- [Task instructions]: Please output each entry exactly as it appears.

- [Source data]:
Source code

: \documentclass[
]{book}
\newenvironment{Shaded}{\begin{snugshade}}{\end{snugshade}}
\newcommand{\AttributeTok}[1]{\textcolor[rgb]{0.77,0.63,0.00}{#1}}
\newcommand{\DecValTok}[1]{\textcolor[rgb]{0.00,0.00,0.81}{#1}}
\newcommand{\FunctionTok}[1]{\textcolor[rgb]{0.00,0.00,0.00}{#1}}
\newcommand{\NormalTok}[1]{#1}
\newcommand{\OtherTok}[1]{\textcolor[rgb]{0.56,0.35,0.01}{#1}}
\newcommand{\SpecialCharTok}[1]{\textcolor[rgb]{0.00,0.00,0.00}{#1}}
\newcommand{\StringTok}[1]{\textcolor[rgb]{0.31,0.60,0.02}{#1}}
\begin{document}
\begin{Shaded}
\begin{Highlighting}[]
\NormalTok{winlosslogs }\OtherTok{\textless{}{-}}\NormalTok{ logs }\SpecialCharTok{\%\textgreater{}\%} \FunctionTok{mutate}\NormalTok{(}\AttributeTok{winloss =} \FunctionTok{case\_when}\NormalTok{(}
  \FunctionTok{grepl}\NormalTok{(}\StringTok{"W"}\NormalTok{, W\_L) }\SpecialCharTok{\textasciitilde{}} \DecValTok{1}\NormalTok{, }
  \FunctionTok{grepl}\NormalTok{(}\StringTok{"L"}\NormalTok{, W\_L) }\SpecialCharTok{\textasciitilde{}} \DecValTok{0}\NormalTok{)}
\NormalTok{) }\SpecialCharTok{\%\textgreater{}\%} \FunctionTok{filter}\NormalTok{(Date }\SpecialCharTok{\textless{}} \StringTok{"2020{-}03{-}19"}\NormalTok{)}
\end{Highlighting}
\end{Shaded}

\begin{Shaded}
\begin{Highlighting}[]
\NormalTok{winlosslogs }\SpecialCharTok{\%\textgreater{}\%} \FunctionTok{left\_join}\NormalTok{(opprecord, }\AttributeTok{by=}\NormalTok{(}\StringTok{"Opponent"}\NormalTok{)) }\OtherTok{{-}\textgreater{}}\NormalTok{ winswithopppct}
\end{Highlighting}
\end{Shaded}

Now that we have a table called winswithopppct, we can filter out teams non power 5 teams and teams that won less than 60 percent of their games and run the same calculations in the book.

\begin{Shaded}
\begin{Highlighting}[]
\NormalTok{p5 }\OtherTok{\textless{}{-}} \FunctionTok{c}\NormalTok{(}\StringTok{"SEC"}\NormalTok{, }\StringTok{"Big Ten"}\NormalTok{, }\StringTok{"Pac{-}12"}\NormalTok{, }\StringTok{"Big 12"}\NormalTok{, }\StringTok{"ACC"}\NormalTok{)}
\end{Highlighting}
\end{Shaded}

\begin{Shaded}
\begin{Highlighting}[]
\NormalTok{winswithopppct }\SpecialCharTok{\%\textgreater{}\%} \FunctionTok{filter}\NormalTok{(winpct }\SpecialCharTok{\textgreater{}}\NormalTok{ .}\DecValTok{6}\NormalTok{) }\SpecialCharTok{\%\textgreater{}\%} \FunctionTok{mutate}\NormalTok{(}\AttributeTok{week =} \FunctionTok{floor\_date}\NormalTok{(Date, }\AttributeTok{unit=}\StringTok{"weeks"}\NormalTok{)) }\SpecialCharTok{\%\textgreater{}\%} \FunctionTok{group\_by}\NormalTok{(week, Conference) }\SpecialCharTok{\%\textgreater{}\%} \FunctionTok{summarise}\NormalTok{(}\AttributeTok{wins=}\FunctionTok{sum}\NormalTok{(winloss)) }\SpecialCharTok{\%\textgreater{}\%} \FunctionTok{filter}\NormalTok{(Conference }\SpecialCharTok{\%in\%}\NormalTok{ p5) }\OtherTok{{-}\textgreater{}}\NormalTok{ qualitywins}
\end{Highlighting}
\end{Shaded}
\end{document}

- [Answer section]:
Source code

: \documentclass[
]{book}
\newenvironment{Shaded}{\begin{snugshade}}{\end{snugshade}}
\newcommand{\AttributeTok}[1]{\textcolor[rgb]{0.77,0.63,0.00}{#1}}
\newcommand{\DecValTok}[1]{\textcolor[rgb]{0.00,0.00,0.81}{#1}}
\newcommand{\FunctionTok}[1]{\textcolor[rgb]{0.00,0.00,0.00}{#1}}
\newcommand{\NormalTok}[1]{#1}
\newcommand{\OtherTok}[1]{\textcolor[rgb]{0.56,0.35,0.01}{#1}}
\newcommand{\SpecialCharTok}[1]{\textcolor[rgb]{0.00,0.00,0.00}{#1}}
\newcommand{\StringTok}[1]{\textcolor[rgb]{0.31,0.60,0.02}{#1}}
\begin{document}
\begin{Shaded}
\begin{Highlighting}[]
\NormalTok{winlosslogs }\OtherTok{\textless{}{-}}\NormalTok{ logs }\SpecialCharTok{\%\textgreater{}\%} \FunctionTok{mutate}\NormalTok{(}\AttributeTok{winloss =} \FunctionTok{case\_when}\NormalTok{(}
  \FunctionTok{grepl}\NormalTok{(}\StringTok{"W"}\NormalTok{, W\_L) }\SpecialCharTok{\textasciitilde{}} \DecValTok{1}\NormalTok{, }
  \FunctionTok{grepl}\NormalTok{(}\StringTok{"L"}\NormalTok{, W\_L) }\SpecialCharTok{\textasciitilde{}} \DecValTok{0}\NormalTok{)}
\NormalTok{) }\SpecialCharTok{\%\textgreater{}\%} \FunctionTok{filter}\NormalTok{(Date }\SpecialCharTok{\textless{}} \StringTok{"2020{-}03{-}19"}\NormalTok{)}
\end{Highlighting}
\end{Shaded}

\begin{Shaded}
\begin{Highlighting}[]
\NormalTok{winlosslogs }\SpecialCharTok{\%\textgreater{}\%} \FunctionTok{left\_join}\NormalTok{(opprecord, }\AttributeTok{by=}\NormalTok{(}\StringTok{"Opponent"}\NormalTok{)) }\OtherTok{{-}\textgreater{}}\NormalTok{ winswithopppct}
\end{Highlighting}
\end{Shaded}

Now that we have a table called winswithopppct, we can filter out teams non power 5 teams and teams that won less than 60 percent of their games and run the same calculations in the book.

\begin{Shaded}
\begin{Highlighting}[]
\NormalTok{p5 }\OtherTok{\textless{}{-}} \FunctionTok{c}\NormalTok{(}\StringTok{"SEC"}\NormalTok{, }\StringTok{"Big Ten"}\NormalTok{, }\StringTok{"Pac{-}12"}\NormalTok{, }\StringTok{"Big 12"}\NormalTok{, }\StringTok{"ACC"}\NormalTok{)}
\end{Highlighting}
\end{Shaded}

\begin{Shaded}
\begin{Highlighting}[]
\NormalTok{winswithopppct }\SpecialCharTok{\%\textgreater{}\%} \FunctionTok{filter}\NormalTok{(winpct }\SpecialCharTok{\textgreater{}}\NormalTok{ .}\DecValTok{6}\NormalTok{) }\SpecialCharTok{\%\textgreater{}\%} \FunctionTok{mutate}\NormalTok{(}\AttributeTok{week =} \FunctionTok{floor\_date}\NormalTok{(Date, }\AttributeTok{unit=}\StringTok{"weeks"}\NormalTok{)) }\SpecialCharTok{\%\textgreater{}\%} \FunctionTok{group\_by}\NormalTok{(week, Conference) }\SpecialCharTok{\%\textgreater{}\%} \FunctionTok{summarise}\NormalTok{(}\AttributeTok{wins=}\FunctionTok{sum}\NormalTok{(winloss)) }\SpecialCharTok{\%\textgreater{}\%} \FunctionTok{filter}\NormalTok{(Conference }\SpecialCharTok{\%in\%}\NormalTok{ p5) }\OtherTok{{-}\textgreater{}}\NormalTok{ qualitywins}
\end{Highlighting}
\end{Shaded}
\end{document}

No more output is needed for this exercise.